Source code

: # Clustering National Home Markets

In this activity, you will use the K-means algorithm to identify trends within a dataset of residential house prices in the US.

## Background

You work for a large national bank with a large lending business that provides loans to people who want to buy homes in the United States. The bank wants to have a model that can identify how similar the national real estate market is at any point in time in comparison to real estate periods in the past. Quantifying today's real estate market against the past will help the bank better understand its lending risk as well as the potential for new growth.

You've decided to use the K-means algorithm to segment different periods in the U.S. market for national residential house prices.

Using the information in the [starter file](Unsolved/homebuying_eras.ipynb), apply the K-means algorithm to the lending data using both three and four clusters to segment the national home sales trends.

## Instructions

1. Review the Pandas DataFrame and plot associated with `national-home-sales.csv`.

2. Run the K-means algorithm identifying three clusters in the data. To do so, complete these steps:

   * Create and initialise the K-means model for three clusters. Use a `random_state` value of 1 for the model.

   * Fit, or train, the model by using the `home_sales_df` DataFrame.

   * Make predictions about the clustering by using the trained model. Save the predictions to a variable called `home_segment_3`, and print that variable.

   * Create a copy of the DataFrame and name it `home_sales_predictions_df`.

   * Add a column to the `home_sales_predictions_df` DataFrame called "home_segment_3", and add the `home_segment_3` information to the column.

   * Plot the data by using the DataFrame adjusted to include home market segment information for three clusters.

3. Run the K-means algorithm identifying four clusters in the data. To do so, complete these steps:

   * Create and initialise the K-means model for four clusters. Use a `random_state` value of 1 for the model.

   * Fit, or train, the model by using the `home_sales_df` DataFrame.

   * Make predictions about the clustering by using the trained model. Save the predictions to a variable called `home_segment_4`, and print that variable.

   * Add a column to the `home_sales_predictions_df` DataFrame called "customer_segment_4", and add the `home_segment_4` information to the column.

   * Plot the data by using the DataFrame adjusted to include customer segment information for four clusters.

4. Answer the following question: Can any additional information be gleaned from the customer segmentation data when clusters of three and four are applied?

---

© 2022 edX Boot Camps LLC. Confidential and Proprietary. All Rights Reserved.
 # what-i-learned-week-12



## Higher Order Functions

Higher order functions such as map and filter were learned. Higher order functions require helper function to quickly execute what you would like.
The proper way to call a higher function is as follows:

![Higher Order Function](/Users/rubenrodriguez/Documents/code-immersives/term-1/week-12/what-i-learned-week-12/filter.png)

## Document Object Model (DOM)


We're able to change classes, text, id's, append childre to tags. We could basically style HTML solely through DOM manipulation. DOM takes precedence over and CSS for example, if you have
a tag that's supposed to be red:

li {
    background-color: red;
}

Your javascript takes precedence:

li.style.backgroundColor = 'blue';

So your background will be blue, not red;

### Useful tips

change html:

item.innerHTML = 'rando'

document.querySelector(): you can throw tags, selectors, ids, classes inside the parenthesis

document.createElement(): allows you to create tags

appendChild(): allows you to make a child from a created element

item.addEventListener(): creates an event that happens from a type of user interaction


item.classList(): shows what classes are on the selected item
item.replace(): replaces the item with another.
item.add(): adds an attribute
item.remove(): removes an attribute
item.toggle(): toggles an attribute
_ _ _ _
**Problem requirements**
Everything above from the line containing "## Instructions" down to the line containing "model for three" should be copied exactly, both end lines included, and nothing else.

**Solution below**
## Instructions

1. Review the Pandas DataFrame and plot associated with `national-home-sales.csv`.

2. Run the K-means algorithm identifying three clusters in the data. To do so, complete these steps:

   * Create and initialise the K-means model for three clusters. Use a `random_state` value of 1 for the model.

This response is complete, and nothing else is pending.